_Work to complete_: Please repeat the lines below exactly. Begin with the line containing "3. Demonstrate that" and go on through the line containing "from secondary sources.".

_Entries supplied_:

----

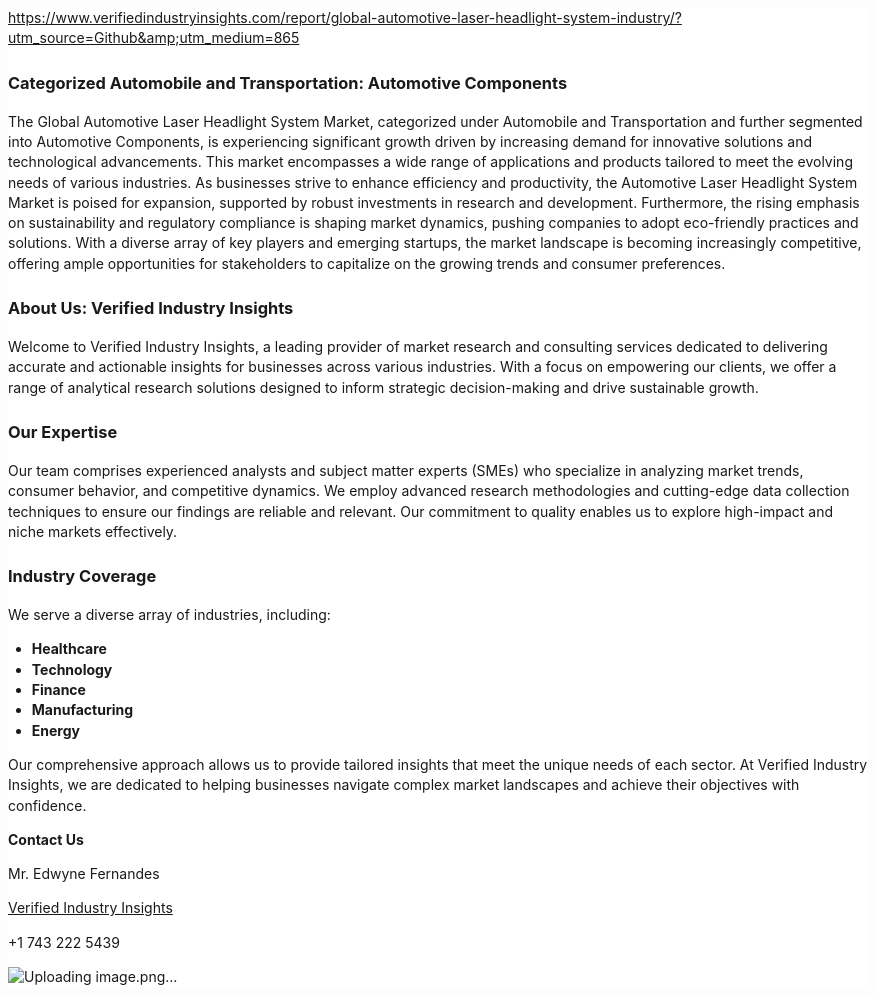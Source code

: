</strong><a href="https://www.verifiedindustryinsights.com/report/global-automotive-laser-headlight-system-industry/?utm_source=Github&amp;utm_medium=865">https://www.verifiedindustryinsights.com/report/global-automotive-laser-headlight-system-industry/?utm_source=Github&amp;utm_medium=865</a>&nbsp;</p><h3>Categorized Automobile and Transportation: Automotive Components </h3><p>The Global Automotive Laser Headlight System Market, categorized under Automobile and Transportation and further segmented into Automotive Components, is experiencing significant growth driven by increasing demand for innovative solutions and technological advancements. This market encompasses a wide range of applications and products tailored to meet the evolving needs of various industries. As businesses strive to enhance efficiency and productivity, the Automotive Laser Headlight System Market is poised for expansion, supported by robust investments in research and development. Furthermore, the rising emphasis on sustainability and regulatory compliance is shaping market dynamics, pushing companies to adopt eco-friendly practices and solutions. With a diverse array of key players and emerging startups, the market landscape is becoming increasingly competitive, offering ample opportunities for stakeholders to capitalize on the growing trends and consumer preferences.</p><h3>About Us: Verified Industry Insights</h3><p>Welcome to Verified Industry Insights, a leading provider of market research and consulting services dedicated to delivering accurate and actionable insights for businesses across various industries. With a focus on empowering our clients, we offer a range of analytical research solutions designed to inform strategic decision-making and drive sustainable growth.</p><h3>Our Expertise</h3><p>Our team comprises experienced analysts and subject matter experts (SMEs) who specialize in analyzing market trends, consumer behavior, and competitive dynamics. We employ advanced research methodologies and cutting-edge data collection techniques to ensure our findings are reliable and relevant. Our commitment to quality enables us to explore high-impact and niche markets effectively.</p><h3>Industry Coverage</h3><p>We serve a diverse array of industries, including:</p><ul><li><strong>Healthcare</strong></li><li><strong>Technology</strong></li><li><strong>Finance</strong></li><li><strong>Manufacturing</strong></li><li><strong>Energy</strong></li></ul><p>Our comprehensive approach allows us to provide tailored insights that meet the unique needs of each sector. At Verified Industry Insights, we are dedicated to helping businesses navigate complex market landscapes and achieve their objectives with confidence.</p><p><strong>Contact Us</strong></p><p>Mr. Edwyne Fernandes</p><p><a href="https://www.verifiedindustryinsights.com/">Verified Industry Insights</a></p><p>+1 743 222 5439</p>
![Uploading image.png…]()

----

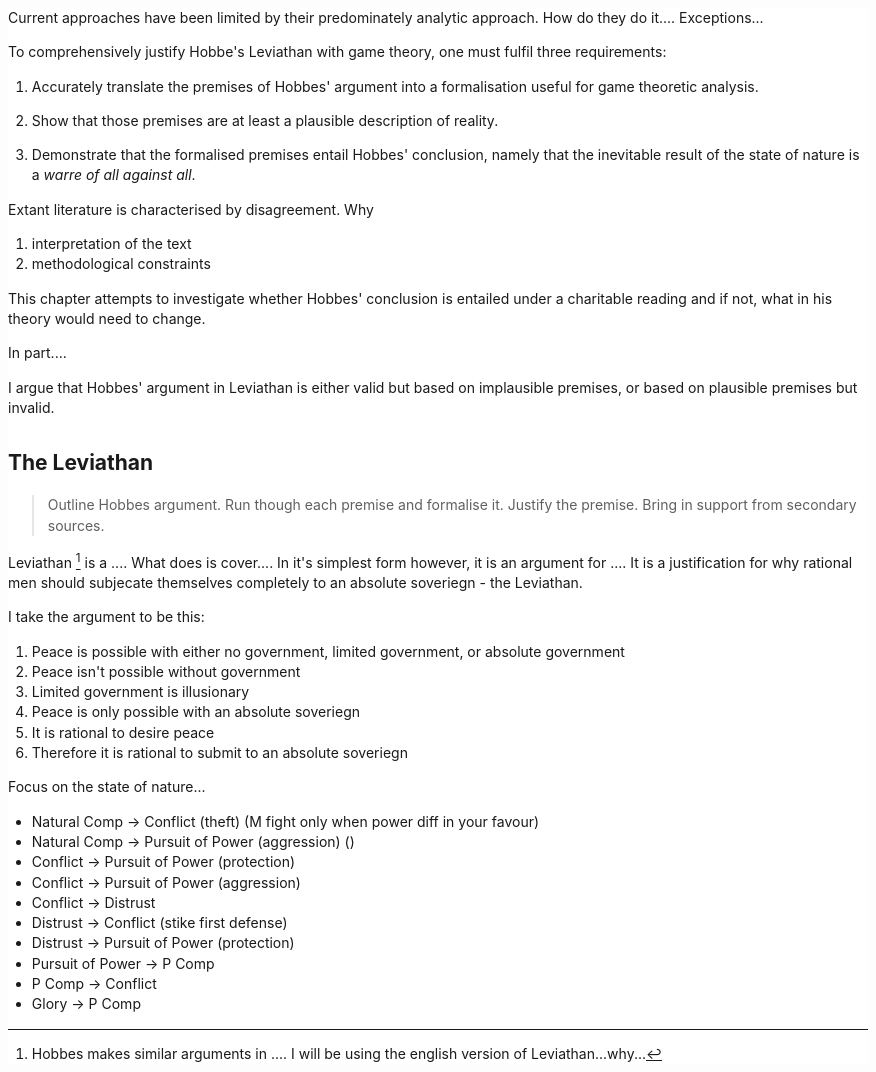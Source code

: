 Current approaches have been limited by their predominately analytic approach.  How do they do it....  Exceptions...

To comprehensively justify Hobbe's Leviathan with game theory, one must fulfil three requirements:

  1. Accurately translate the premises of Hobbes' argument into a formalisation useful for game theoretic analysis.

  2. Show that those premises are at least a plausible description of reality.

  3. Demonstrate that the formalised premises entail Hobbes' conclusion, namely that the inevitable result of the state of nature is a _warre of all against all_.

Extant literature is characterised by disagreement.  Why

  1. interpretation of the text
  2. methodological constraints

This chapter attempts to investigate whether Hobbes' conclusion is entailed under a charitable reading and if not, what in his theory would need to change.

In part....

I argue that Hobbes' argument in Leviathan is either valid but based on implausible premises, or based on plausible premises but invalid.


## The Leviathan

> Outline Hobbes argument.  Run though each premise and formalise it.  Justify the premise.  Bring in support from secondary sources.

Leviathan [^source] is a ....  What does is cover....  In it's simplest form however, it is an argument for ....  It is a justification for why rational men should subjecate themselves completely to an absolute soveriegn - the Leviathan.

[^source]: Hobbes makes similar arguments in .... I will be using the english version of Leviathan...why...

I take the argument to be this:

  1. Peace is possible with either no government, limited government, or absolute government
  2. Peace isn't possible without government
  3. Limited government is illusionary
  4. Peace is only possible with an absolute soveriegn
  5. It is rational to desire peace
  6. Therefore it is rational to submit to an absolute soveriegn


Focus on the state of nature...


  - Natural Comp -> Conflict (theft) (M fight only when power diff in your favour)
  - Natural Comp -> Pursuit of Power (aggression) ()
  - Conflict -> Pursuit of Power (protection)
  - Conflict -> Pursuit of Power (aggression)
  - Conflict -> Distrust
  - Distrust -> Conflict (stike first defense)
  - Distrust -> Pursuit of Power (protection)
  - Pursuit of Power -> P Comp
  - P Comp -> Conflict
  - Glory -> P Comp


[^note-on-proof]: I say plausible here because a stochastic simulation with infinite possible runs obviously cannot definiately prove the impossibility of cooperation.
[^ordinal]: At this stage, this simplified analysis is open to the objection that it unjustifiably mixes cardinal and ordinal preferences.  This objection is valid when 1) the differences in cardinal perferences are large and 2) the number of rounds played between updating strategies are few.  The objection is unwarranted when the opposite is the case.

----

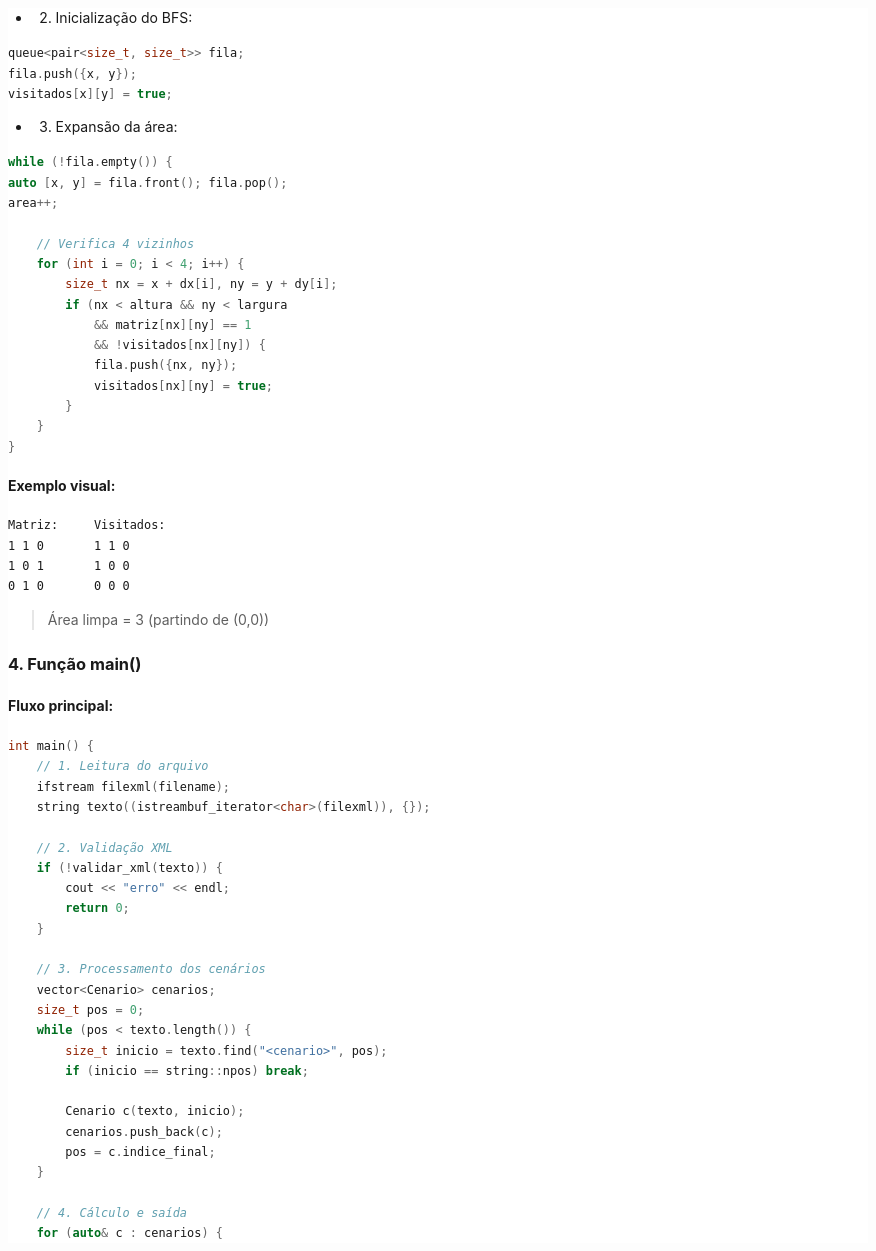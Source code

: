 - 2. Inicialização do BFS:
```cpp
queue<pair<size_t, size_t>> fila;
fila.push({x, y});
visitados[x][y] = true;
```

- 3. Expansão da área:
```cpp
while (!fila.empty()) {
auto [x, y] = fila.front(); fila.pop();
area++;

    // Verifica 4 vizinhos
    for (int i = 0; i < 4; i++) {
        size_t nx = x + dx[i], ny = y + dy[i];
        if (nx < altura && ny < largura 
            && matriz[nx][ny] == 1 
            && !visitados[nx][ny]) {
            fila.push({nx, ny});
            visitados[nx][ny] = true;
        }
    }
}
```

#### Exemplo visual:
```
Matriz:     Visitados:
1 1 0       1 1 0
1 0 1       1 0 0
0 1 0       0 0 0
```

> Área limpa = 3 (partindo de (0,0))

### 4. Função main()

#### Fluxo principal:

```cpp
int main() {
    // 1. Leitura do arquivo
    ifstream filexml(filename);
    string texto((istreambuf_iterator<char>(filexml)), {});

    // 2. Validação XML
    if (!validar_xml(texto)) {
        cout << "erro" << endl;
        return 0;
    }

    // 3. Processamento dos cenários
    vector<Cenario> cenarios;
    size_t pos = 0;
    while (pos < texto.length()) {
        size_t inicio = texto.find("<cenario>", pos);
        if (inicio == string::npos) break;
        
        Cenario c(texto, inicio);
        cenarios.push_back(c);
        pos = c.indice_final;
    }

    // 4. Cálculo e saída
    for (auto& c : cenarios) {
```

----

_Response for this exercise_:
  3. Demonstrate that the formalised premises entail Hobbes' conclusion, namely that the inevitable result of the state of nature is a _warre of all against all_.

Extant literature is characterised by disagreement.  Why

  1. interpretation of the text
  2. methodological constraints

This chapter attempts to investigate whether Hobbes' conclusion is entailed under a charitable reading and if not, what in his theory would need to change.

In part....

I argue that Hobbes' argument in Leviathan is either valid but based on implausible premises, or based on plausible premises but invalid.


## The Leviathan

> Outline Hobbes argument.  Run though each premise and formalise it.  Justify the premise.  Bring in support from secondary sources.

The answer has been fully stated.